Walter Chyzowych

Personal information
- Date of birth: April 20, 1937
- Place of birth: Sambor, Lwów Voivodeship, Poland
- Date of death: September 2, 1994 (aged 57)
- Place of death: Winston-Salem, North Carolina, United States
- Position: Forward

Youth career
- 1957–1961: Temple Owls

Senior career*
- Years: Team / Apps / (Gls)
- 1958–1965: Philadelphia Ukrainian Nationals / ? / (?)
- 1961–1964: Toronto City / ? / (?)
- 1966: Newark Ukrainian Sitch / ? / (?)
- 1967: Philadelphia Spartans / 15 / (3)
- 1968–1970: Newark Ukrainian Sitch / ? / (?)
- 1971–1975: Philadelphia Ukrainian Nationals / ? / (?)

International career
- 1964–1965: United States / 3 / (0)

Managerial career
- 1961–1964: Philadelphia Textile
- 1966–1975: Philadelphia Textile
- 1971–1975: Philadelphia Ukrainian Nationals (assistant)
- 1976–1980: United States
- 1981–1982: Philadelphia Fever
- 1986–1994: Wake Forest Demon Deacons

= Walter Chyzowych =

Soccer player and coach (1937–1994)

Walter Chyzowych (Володимир Чижович) (April 20, 1937 – September 2, 1994) was a soccer player who played for Philadelphia Ukrainian Nationals and Newark Sitch of the American Soccer League and was later a coach for the
United States national soccer team. His older brother Gene Chyzowych (1935–2014) was also a professional soccer player and coach. Born in Poland, he represented the United States national team.

Chyzowych moved to the United States at an early age and was two-time first team All-American at Temple University where he attended from 1957 to 1961, setting a team record for goals with 25. His first club team was Toronto City from 1961 to 1964. In 1964, Chyzowych earned his first cap with the national team; in total, he earned three caps. Chyzowych also played one season for the Philadelphia Spartans of the National Professional Soccer League in 1967; he played 15 games earning three goals and three assists.

Chyzowych began his coaching career while as a caretaker manager, coaching the Philadelphia Textile from 1961 to 1963.

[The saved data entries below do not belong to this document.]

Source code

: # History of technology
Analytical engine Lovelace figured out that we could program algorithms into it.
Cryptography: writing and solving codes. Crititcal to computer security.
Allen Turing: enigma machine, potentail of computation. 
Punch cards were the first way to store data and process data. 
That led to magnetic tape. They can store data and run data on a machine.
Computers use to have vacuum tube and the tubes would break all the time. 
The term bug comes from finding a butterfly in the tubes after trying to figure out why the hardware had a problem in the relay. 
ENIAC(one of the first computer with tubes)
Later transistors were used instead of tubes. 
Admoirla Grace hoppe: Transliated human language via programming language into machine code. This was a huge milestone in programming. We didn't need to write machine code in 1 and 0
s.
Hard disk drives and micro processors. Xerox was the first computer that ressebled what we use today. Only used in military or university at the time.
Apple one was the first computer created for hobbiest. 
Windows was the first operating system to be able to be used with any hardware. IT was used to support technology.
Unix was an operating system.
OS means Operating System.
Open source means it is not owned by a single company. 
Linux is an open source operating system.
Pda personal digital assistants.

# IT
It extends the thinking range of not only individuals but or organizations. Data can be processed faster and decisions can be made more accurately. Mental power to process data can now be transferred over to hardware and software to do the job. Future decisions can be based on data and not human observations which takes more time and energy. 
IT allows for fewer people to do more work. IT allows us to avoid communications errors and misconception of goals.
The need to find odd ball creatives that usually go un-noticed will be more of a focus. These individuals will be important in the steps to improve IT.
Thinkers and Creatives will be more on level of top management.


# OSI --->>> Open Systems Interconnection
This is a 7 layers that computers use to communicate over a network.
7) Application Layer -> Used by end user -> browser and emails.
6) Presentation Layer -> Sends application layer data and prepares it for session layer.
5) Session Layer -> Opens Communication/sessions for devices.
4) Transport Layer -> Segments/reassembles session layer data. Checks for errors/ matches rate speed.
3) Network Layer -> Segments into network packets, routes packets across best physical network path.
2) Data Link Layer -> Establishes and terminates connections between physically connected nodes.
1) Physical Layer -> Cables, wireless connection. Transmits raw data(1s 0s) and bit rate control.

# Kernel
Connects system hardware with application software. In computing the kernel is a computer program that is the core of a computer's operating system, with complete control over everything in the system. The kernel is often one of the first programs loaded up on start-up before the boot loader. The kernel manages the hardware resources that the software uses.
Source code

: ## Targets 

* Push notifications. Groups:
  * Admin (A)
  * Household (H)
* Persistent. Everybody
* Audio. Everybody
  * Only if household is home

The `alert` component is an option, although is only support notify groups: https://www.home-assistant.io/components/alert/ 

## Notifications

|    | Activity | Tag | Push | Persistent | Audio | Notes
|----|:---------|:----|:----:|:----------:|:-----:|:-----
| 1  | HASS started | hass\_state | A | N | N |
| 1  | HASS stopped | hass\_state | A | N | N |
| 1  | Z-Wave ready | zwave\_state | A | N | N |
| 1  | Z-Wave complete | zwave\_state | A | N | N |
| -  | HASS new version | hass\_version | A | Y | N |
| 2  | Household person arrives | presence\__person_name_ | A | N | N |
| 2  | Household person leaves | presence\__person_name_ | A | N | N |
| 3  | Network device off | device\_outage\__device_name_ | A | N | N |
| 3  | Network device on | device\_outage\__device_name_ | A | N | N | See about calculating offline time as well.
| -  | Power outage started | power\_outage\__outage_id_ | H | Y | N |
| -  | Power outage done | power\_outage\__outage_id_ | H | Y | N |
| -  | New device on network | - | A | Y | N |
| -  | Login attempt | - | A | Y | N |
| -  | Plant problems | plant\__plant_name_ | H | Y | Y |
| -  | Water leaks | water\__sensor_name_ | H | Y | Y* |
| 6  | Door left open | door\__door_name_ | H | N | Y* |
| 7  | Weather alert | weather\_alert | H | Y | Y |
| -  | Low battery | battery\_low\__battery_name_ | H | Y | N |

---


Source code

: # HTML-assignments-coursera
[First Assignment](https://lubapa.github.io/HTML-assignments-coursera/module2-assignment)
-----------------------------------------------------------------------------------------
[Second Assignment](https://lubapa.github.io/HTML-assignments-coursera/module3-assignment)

Alongside Gene Hart doing play-by-play, he provided color commentary for the 1973 Finals of the North American Soccer League between the Philadelphia Atoms and the Dallas Tornado. He also served as the touchline reporter at Soccer Bowl '77. Chyzowych was the director of coaching for the U.S. Soccer Federation from 1975 to 1981. He coached the National Team from 1976 to 1980, including the qualification rounds for the 1978 and 1982 World Cups. His biggest win while with the National Team was 2–0 upset of Hungary in 1979. Overall, he had a respectable 8–14–10 record while with the national team. In 1986, he was named head coach at Wake Forest University, leading the team to four NCAA bids and one ACC championship in eight years.

Chyzowych was inducted in the National Soccer Hall of Fame in 1997.